Capítulo 7 - Ele tem chances, Dr.Phill?


                            
 Narrador povs on:

PÉMMM PÉMMM!  PÉMMM PE...
Louisa tateou a cômoda que ficava do lado da cama. Ela apertou com força o aparelho - o mesmo caiu no chão, ficando em silêncio. 
A garota gemeu de sono e se levantou aos poucos.
Hoje era o dia em que ela levaria Will Trainor ao médico. Estava meio receosa - E se foram realmente espasmos? Will ficaria bravo com ela pelas falsas esperanças. 
Depois de ter se arrumado, saído de casa e estando no ônibus, Lou lembrou do "encontro" que teve com o paramédico. Ele a fez se sentir bem como não se sentira a tempos.

                                 ***
- Não vai ser tão ruim assim, Will. - Lou falou rolando os olhos, enquanto se deslocava até o carro.
- Não sei o motivo dessa consulta. - Ele estava emburrado. - Já fui nesse hospital 3 vezes só essa semana.
Todos decidiram manter segredo a ida ao hospital, por motivos já ditos antes.
- Eu prometo que vai ser divertido. - A garota falou sorrindo e abrindo a porta do carro para que Nathan pudesse coloca - lo lá dentro.
- E promete também que vai me dar um pirulito no final? - Ele falou com desdém, arqueando uma das sobrancelhas.
- Até que não é uma má ideia,  não é Lou? - Nathan bateu a porta e se sentou no banco do carona.
- Você prefere quais sabores?
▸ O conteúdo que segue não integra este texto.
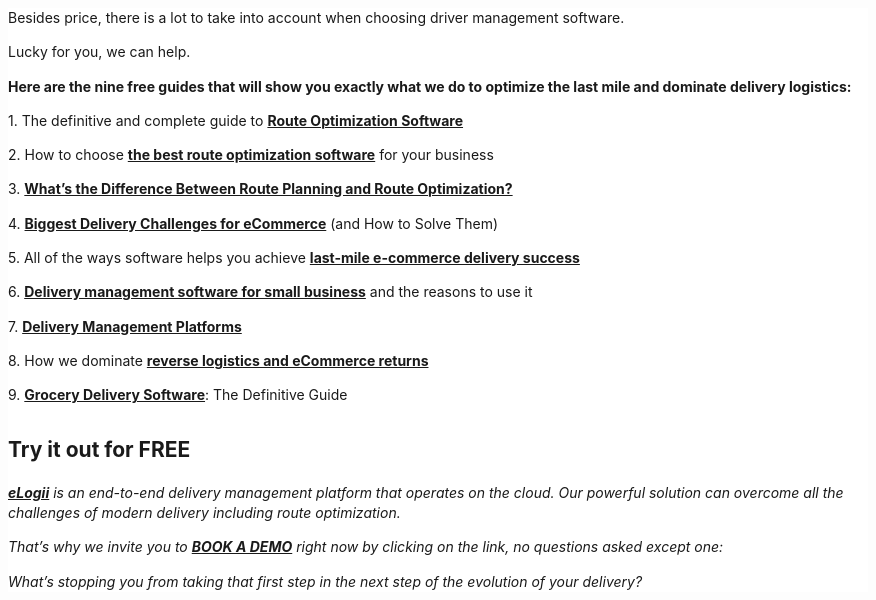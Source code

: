 Besides price, there is a lot to take into account when choosing driver management software.

Lucky for you, we can help.

**Here are the nine free guides that will show you exactly what we do to optimize the last mile and dominate delivery logistics:**

1\. The definitive and complete guide to [**Route Optimization Software**](https://elogii.com/blog/guide-to-route-optimization-software/)

2\. How to choose [**the best route optimization software**](https://elogii.com/blog/best-route-optimization-software/) for your business

3\. [**What’s the Difference Between Route Planning and Route Optimization?**](https://elogii.com/blog/difference-between-route-planning-and-route-optimization/)

4\. [**Biggest Delivery Challenges for eCommerce**](https://elogii.com/blog/biggest-challenges-for-ecommerce-delivery/) (and How to Solve Them)

5\. All of the ways software helps you achieve [**last-mile e-commerce delivery success**](https://elogii.com/blog/last-mile-e-commerce-delivery-success/)

6\. [**Delivery management software for small business**](https://elogii.com/blog/delivery-management-software-for-small-business/) and the reasons to use it

7\. [**Delivery Management Platforms**](https://elogii.com/blog/delivery-management-platforms/ "delivery management platforms")

8\. How we dominate [**reverse logistics and eCommerce returns**](https://elogii.com/blog/reverse-logistics-and-ecommerce-returns/)

9\. [**Grocery Delivery Software**](https://elogii.com/blog/grocery-delivery-software/): The Definitive Guide

## Try it out for FREE

[**_eLogii_**](https://elogii.com/) _is an end-to-end delivery management platform that operates on the cloud. Our powerful solution can overcome all the challenges of modern delivery including route optimization._

_That’s why we invite you to_ [**_BOOK A DEMO_**](https://elogii.com/book-demo) _right now by clicking on the link, no questions asked except one:_

_What’s stopping you from taking that first step in the next step of the evolution of your delivery?_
Morango, limão. ..
- Cala a boca, Clark. - Ele grunhiu.
Nathan e Louisa riram do resmungo do rapaz .
Eles seguiram até o hospital em silêncio.
Minutos depois de terem chegado no lugar, Clark recebeu uma mensagem de Treena.
" - O enterro vai ser de tarde. Você vem?
- Claro. Estarei lá. "
Fez menção de guardar o celular, mas ele apitou de novo. Talvez Treena tenha se lembrado de algo.
" - Louisa, como você está?  Pensei em te ligar ontem pra ver se tinha chegado bem em casa, mas a bateria do meu celular descarregou. S. "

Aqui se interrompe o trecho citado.